All the data should be repeated exactly. Any image in it is left out.

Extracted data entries
[Start of Attachment]

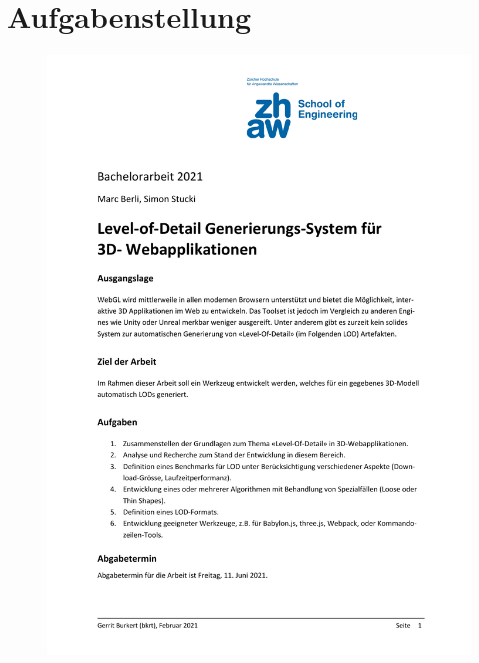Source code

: \section{Aufgabenstellung}
\label{sec:aufgabenstellung}
\begin{figure}[H]
  \centering
  \includegraphics[page=1,scale=0.55]{../ressources/Aufgabenstellung.pdf}
\end{figure}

[End of Attachment]

# Answer space
Source code

: \section{Aufgabenstellung}
\label{sec:aufgabenstellung}
\begin{figure}[H]
  \centering
  \includegraphics[page=1,scale=0.55]{../ressources/Aufgabenstellung.pdf}
\end{figure}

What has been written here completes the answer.